I imagine Nicodemus sitting there in his home that evening, at the table, long after the supper dishes had been cleared, sitting there as the last light of day faded, trying to dismiss Jesus, trying to work up some righteous indignation as his peers and colleagues had done. I can almost hear him muttering to himself “He is just looking to make a scene.” “Calling the Temple HIS father’s house? Talk about arrogance!”

But try as he may, Nicodemus just cannot seem to dismiss Jesus. Try as he may, he just cannot seem to let Jesus go.

And so knowing that he will never sleep if he did not set it straight for himself, he reassures his wife that he will be not long, wraps up in his cloak to guard off the chill of what is now night, and sets off through the streets of Jerusalem to where Jesus is staying.

 

Now scholarship tends to look down on Nicodemus for coming to Jesus in cover of darkness, seeing in it a metaphorical hiding of himself, yet I find myself identifying quite a bit with Nicodemus and I am not willing to judge him quite so readily. There is something to be said for darkness, for maybe the cover of darkness is what afforded Nicodemus to engage his questions and doubts in a way that the bright light of day would not have.

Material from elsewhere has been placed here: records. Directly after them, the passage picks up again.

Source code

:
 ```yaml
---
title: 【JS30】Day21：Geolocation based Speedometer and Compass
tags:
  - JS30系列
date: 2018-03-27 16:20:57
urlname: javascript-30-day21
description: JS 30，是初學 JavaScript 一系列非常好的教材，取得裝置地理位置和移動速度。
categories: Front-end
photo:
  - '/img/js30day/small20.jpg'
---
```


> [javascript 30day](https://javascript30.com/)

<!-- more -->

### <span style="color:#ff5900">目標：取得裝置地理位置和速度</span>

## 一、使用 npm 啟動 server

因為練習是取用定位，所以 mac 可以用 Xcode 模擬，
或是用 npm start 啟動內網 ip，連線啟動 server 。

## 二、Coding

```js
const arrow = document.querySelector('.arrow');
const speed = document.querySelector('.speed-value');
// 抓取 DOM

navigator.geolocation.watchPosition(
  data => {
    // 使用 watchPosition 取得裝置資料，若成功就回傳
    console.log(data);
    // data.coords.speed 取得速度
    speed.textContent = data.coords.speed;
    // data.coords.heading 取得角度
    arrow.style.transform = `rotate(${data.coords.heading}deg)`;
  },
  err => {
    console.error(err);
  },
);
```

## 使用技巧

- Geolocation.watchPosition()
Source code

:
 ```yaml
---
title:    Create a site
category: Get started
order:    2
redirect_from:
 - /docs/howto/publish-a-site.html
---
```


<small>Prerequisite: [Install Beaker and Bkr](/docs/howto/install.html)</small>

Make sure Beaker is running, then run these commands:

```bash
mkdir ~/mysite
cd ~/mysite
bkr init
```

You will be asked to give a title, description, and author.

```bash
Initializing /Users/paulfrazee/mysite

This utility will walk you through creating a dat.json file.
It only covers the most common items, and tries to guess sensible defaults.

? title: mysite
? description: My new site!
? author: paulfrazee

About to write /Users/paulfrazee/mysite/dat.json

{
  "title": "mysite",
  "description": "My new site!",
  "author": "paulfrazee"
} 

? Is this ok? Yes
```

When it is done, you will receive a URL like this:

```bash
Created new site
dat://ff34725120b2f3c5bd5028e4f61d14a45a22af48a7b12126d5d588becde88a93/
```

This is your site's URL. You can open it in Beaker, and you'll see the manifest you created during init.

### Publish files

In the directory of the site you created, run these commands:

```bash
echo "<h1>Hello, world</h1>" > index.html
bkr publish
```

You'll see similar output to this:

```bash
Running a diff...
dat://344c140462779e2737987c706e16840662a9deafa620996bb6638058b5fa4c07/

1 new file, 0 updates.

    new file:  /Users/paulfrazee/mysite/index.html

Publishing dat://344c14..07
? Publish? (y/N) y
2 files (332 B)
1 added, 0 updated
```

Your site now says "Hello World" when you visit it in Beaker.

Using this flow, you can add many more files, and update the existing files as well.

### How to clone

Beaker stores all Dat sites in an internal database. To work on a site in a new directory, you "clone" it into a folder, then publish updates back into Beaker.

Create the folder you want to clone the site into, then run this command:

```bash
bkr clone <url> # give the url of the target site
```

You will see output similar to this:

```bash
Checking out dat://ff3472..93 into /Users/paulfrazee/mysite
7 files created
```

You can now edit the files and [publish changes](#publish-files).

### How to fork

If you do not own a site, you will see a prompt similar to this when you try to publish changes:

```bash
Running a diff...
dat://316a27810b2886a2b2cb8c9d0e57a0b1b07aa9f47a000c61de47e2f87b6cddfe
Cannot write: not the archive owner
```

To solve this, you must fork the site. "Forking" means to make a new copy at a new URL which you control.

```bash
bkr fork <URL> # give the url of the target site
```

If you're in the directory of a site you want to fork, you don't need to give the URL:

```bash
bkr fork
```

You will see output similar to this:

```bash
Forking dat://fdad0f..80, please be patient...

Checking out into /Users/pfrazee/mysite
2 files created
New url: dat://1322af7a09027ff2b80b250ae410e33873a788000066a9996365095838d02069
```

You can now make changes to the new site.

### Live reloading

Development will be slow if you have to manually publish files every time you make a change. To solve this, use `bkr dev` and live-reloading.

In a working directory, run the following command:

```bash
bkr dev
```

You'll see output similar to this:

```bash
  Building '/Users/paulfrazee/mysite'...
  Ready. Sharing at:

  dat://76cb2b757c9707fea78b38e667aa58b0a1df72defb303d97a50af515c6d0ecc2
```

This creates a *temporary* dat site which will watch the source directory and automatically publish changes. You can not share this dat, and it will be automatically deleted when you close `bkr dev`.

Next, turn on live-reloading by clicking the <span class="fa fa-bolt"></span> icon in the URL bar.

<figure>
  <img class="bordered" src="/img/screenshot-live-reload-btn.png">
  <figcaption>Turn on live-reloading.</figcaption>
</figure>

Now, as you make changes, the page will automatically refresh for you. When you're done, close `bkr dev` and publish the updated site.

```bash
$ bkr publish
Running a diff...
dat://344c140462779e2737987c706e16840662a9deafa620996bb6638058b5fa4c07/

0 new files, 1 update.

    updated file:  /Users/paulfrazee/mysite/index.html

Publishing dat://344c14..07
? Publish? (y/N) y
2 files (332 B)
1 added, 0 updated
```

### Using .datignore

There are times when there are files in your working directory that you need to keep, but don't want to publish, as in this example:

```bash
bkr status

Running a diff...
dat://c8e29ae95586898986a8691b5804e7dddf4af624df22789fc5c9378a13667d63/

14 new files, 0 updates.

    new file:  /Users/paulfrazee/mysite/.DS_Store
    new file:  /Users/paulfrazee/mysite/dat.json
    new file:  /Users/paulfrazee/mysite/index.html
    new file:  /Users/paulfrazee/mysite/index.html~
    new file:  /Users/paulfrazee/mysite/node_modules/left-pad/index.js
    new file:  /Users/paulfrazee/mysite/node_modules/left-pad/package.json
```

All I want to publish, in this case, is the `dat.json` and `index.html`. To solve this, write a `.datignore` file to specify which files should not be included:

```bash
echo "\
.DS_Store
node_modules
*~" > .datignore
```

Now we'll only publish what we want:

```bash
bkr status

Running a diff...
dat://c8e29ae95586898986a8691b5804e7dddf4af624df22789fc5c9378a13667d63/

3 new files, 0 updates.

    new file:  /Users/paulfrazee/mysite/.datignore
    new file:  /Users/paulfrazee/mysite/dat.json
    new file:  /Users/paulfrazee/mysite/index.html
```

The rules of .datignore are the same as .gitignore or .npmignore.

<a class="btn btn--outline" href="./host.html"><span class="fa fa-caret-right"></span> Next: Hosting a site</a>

I imagine the conversation Nicodemus must have had in his head as he made his way through those darkened streets that night. I can hear him muttering to himself: “What am I, a respected leader in the community doing? I’m risking my reputation going out like this. What if I come upon someone I know? I could never tell them that I am seeking out that man Jesus. People look up to me, after all, being learned, I am to be the one with answers, not the one troubled by questions of my own. And, my God, what if my colleagues saw me creeping out like this in the cover of darkness, what would they say?” All of this, I imagine, was running through Nicodemus’ head as he made his way under the cover of darkness across the city. .

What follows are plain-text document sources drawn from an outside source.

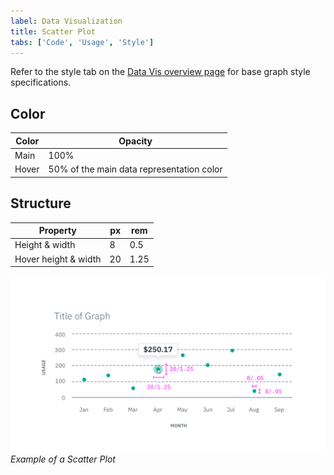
 ```yaml
---
label: Data Visualization
title: Scatter Plot
tabs: ['Code', 'Usage', 'Style']
---
```


Refer to the style tab on the [Data Vis overview page](/data-visualization/overview/style) for base graph style specifications.

## Color

| Color | Opacity                                   |
| ----- | ----------------------------------------- |
| Main  | 100%                                      |
| Hover | 50% of the main data representation color |

## Structure

| Property             | px  | rem  |
| -------------------- | --- | ---- |
| Height & width       | 8   | 0.5  |
| Hover height & width | 20  | 1.25 |

![Scatter Plot example](images/style-scatter-plot.png)
_Example of a Scatter Plot_
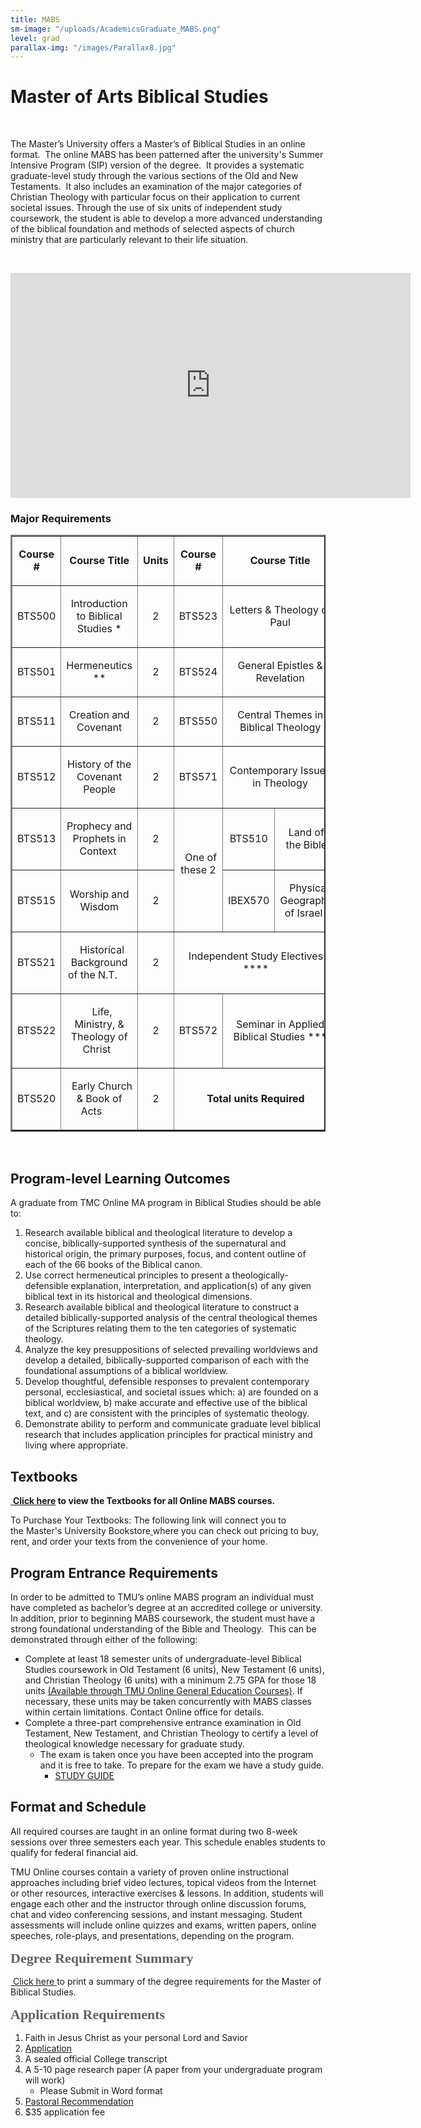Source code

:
 ```yaml
---
title: MABS
sm-image: "/uploads/AcademicsGraduate_MABS.png"
level: grad
parallax-img: "/images/Parallax8.jpg"
---
```


<h1>Master of Arts Biblical Studies </h1>
<p> </p>
<p>The Master’s University offers a Master’s of Biblical Studies in an online format.  The online MABS has been patterned after the university's Summer Intensive Program (SIP) version of the degree.  It provides a systematic graduate-level study through the various sections of the Old and New Testaments.  It also includes an examination of the major categories of Christian Theology with particular focus on their application to current societal issues. Through the use of six units of independent study coursework, the student is able to develop a more advanced understanding of the biblical foundation and methods of selected aspects of church ministry that are particularly relevant to their life situation.</p>
<p> </p>
<div class="video-container">
<iframe src="https://player.vimeo.com/video/188069074" width="640" height="360" frameborder="0" webkitallowfullscreen="" mozallowfullscreen="" allowfullscreen=""></iframe>
</div>
<h3>Major Requirements</h3>
<div></div>
<table border="2">
<tbody>
<tr>
<td style="text-align: center;">
<p><strong>Course #</strong></p>
</td>
<td style="text-align: center;">
<p><strong>Course Title</strong></p>
</td>
<td style="text-align: center;">
<p><strong>Units</strong></p>
</td>
<td style="text-align: center;">
<p><strong>Course #</strong></p>
</td>
<td colspan="2" style="text-align: center;">
<p><strong>Course Title</strong></p>
</td>
<td style="text-align: center;">
<p><strong>Units</strong></p>
</td>
</tr>
<tr>
<td style="text-align: center;">
<p>BTS500</p>
</td>
<td style="text-align: center;">
<p>Introduction to Biblical Studies *</p>
</td>
<td style="text-align: center;">
<p>2</p>
</td>
<td style="text-align: center;">
<p>BTS523</p>
</td>
<td colspan="2" style="text-align: center;">
<p>Letters &amp; Theology of Paul</p>
</td>
<td style="text-align: center;">
<p>2</p>
</td>
</tr>
<tr>
<td style="text-align: center;">
<p>BTS501</p>
</td>
<td style="text-align: center;">
<p>Hermeneutics **</p>
</td>
<td style="text-align: center;">
<p>2</p>
</td>
<td style="text-align: center;">
<p>BTS524</p>
</td>
<td colspan="2" style="text-align: center;">
<p>General Epistles &amp; Revelation</p>
</td>
<td style="text-align: center;">
<p>2</p>
</td>
</tr>
<tr>
<td style="text-align: center;">
<p>BTS511</p>
</td>
<td style="text-align: center;">
<p>Creation and Covenant</p>
</td>
<td style="text-align: center;">
<p>2</p>
</td>
<td style="text-align: center;">
<p>BTS550</p>
</td>
<td colspan="2" style="text-align: center;">
<p>Central Themes in Biblical Theology</p>
</td>
<td style="text-align: center;">
<p>2</p>
</td>
</tr>
<tr>
<td style="text-align: center;">
<p>BTS512</p>
</td>
<td style="text-align: center;">
<p>History of the Covenant People</p>
</td>
<td style="text-align: center;">
<p>2</p>
</td>
<td style="text-align: center;">
<p>BTS571</p>
</td>
<td colspan="2" style="text-align: center;">
<p>Contemporary Issues in Theology</p>
</td>
<td style="text-align: center;">
<p>2</p>
</td>
</tr>
<tr>
<td style="text-align: center;">
<p>BTS513</p>
</td>
<td style="text-align: center;">
<p>Prophecy and Prophets in Context </p>
</td>
<td style="text-align: center;">
<p>2</p>
</td>
<td rowspan="2" style="text-align: center;">
<p>  One of these 2  </p>
</td>
<td style="text-align: center;">
<p>  BTS510  </p>
</td>
<td style="text-align: center;">
<p>Land of the Bible</p>
</td>
<td rowspan="2" style="text-align: center;">
<p> </p>
<p>2</p>
</td>
</tr>
<tr>
<td style="text-align: center;">
<p>BTS515</p>
</td>
<td style="text-align: center;">
<p>Worship and Wisdom</p>
</td>
<td style="text-align: center;">
<p>2</p>
</td>
<td style="text-align: center;">
<p>IBEX570</p>
</td>
<td style="text-align: center;">
<p>  Physical Geography of Israel  </p>
</td>
</tr>
<tr>
<td style="text-align: center;">
<p>BTS521</p>
</td>
<td>
<p style="text-align: center;">  Historical Background of the N.T.     </p>
</td>
<td style="text-align: center;">
<p>2</p>
</td>
<td colspan="3" style="text-align: center;">
<p>Independent Study Electives ****</p>
</td>
<td style="text-align: center;">
<p>6</p>
</td>
</tr>
<tr>
<td style="text-align: center;">
<p>BTS522</p>
</td>
<td>
<p style="text-align: center;">  Life, Ministry, &amp; Theology of Christ  </p>
</td>
<td style="text-align: center;">
<p>2</p>
</td>
<td style="text-align: center;">
<p>BTS572</p>
</td>
<td colspan="2" style="text-align: center;">
<p>Seminar in Applied Biblical Studies ***</p>
</td>
<td style="text-align: center;">
<p>2</p>
</td>
</tr>
<tr>
<td style="text-align: center;">
<p>BTS520</p>
</td>
<td style="text-align: center;">
<p>  Early Church &amp; Book of Acts      </p>
</td>
<td style="text-align: center;">
<p>2</p>
</td>
<td colspan="3" style="text-align: center;">
<p><strong>Total units Required</strong></p>
</td>
<td style="text-align: center;">
<p><strong>36</strong></p>
</td>
</tr>
</tbody>
</table>
<p> </p>
<h2>Program-level Learning Outcomes</h2>
<p>A graduate from TMC Online MA program in Biblical Studies should be able to:</p>
<ol>
<li>Research available biblical and theological literature to develop a concise, biblically-supported synthesis of the supernatural and historical origin, the primary purposes, focus, and content outline of each of the 66 books of the Biblical canon.</li>
<li>Use correct hermeneutical principles to present a theologically-defensible explanation, interpretation, and application(s) of any given biblical text in its historical and theological dimensions.</li>
<li>Research available biblical and theological literature to construct a detailed biblically-supported analysis of the central theological themes of the Scriptures relating them to the ten categories of systematic theology.</li>
<li>Analyze the key presuppositions of selected prevailing worldviews and develop a detailed, biblically-supported comparison of each with the foundational assumptions of a biblical worldview. </li>
<li>Develop thoughtful, defensible responses to prevalent contemporary personal, ecclesiastical, and societal issues which: a) are founded on a biblical worldview, b) make accurate and effective use of the biblical text, and c) are consistent with the principles of systematic theology.</li>
<li>Demonstrate ability to perform and communicate graduate level biblical research that includes application principles for practical ministry and living where appropriate.</li>
</ol>
<h2>Textbooks</h2>
<p><a href="/media/869265/mabs.pdf" title="MABS.pdf (2)"> </a><strong><a href="/media/869677/mabs-booklist-32317.pdf" title="MABS Booklist 3.23.17.pdf">Click here</a> to view the Textbooks for all Online MABS courses.</strong></p>
<p>To Purchase Your Textbooks: The following link will connect you to the <span style="background-color: #ffffff;">Master's University Bookstore</span><a style="background-color: #ffffff;" href="http://www.cbamatthews.com/masterscoll/buy_main.asp"> </a>where you can check out pricing to buy, rent, and order your texts from the convenience of your home. </p>
<h2>Program Entrance Requirements</h2>
<p>In order to be admitted to TMU’s online MABS program an individual must have completed as bachelor’s degree at an accredited college or university. In addition, prior to beginning MABS coursework, the student must have a strong foundational understanding of the Bible and Theology.  This can be demonstrated through either of the following: </p>
<ul>
<li>Complete at least 18 semester units of undergraduate-level Biblical Studies coursework in Old Testament (6 units), New Testament (6 units), and Christian Theology (6 units) with a minimum 2.75 GPA for those 18 units <a href="/{localLink:23485}" target="_blank" title="OnlineGeneralEducationCourses">(Available through TMU Online General Education Courses)</a>. If necessary, these units may be taken concurrently with MABS classes within certain limitations. Contact Online office for details. </li>
<li>Complete a three-part comprehensive entrance examination in Old Testament, New Testament, and Christian Theol­ogy to certify a level of theological knowledge necessary for graduate study.  
<ul>
<li>The exam is taken once you have been accepted into the program and it is free to take. To prepare for the exam we have a study guide.
<ul>
<li><a href="/media/868647/study-guide-for-mabs-exam.pdf" title="Study Guide for MABS Exam.pdf">STUDY GUIDE</a></li>
</ul>
</li>
</ul>
</li>
</ul>
<h2>Format and Schedule</h2>
<p>All required courses are taught in an online format during two 8-week sessions over three semesters each year. This schedule enables students to qualify for federal financial aid. </p>
<p>TMU Online courses contain a variety of proven online instructional approaches including brief video lectures, topical videos from the Internet or other resources, interactive exercises &amp; lessons. In addition, students will engage each other and the instructor through online discussion forums, chat and video conferencing sessions, and instant messaging. Student assessments will include online quizzes and exams, written papers, online speeches, role-plays, and presentations, depending on the program.  </p>
<p><span style="color: #616161; font-family: 'Crimson Text', serif; font-size: 22px; font-weight: 800; line-height: 28px;">Degree Requirement Summary</span></p>
<p><a href="/media/868243/ma-bs-olp-tmu.pdf" title="MA-BS-OLP-TMU.pdf"> </a><a href="/media/868300/ma-bs-olp-tmu.pdf" title="MA-BS-OLP-TMU.pdf (1)"><span style="background-color: #ffffff;">Click here</span></a><a style="background-color: #ffffff;" href="/media/793588/organizational management - dcp online (2).pdf"> </a>to print a summary of the degree requirements for the Master of Biblical Studies. </p>
<p><span style="color: #616161; font-family: 'Crimson Text', serif; font-size: 22px; font-weight: 800; line-height: 28px;">Application Requirements</span></p>
<ol>
<li>Faith in Jesus Christ as your personal Lord and Savior</li>
<li><a href="https://forms.422x.com/appsynthesis/applicationdata/includes/authentication/logon/logon_start.asp?PID=MastersDeg&amp;AID=207235&amp;EXT=1&amp;EXTID=www.masters.edu&amp;REFERER=www.masters.edu" target="_blank">Application</a></li>
<li>A sealed official College transcript</li>
<li>A 5-10 page research paper (A paper from your undergraduate program will work)
<ul>
<li>Please Submit in Word format</li>
</ul>
</li>
<li><a href="/{localLink:40646}" target="_blank" title="Pastoral Recommendation Request">Pastoral Recommendation</a></li>
<li>$35 application fee</li>
</ol>
<p> </p>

Nicodemus, after all, was not like the ones about whom my Minnesotan compatriot Bob Dylan sang, when he sang “When you ain’t got noth’in, you got noth’in to lose[1]

 

Nicodemus was not like blind Bartemaus who called out midday at the top of his lungs “Son of David, have mercy on me!” Nicodemus was not like one of those ten lepers who cried out “Jesus, Master have mercy on us.” (Luke 17:13). They cried out, loud in plain day because they had nothing so they had nothing to lose. But Nicodemus? Well that’s a different story all together. He had a lot and so he had a lot to lose.

 

So, Nicodemus must have sighed with relief when undetected he finally reached that house where Jesus was staying. Hoping to slip in from the street he knocks. Immediately the door is opened and there is Jesus, looking very much, I imagine, like he had been expecting Nicodemus all along.

 

Nicodemus hastily enters the house and wastes no time. He launches right into it, for now he cannot wait to be done and return to the peace of his life and the warmth of his bed. “Rabbi,” he says, “we know that you are a teacher who has come from God; for no one can do these signs that you do apart from the presence of God.”

 

And then Jesus speaks. And when he does all that Nicodemus has prepared and rehearsed begins to unravel. Like those jugs of water that were transformed into wine at the wedding in Cana, Nicodemus too is unexpectedly caught up in what will be the beginning of his own transformation.

 

Nicodemus came hoping for clarity and explanation. What he got instead was challenge and astonishment. Nicodemus came with questions he wanted to be answered, with confusion that he wanted to be clarified, with uncertainty that he sought to be made clear. Instead, what he got was “The wind blows where it chooses, and you hear the sound of it, but you do not know where it comes from or where it goes. So it is with everyone who is born of the Spirit.”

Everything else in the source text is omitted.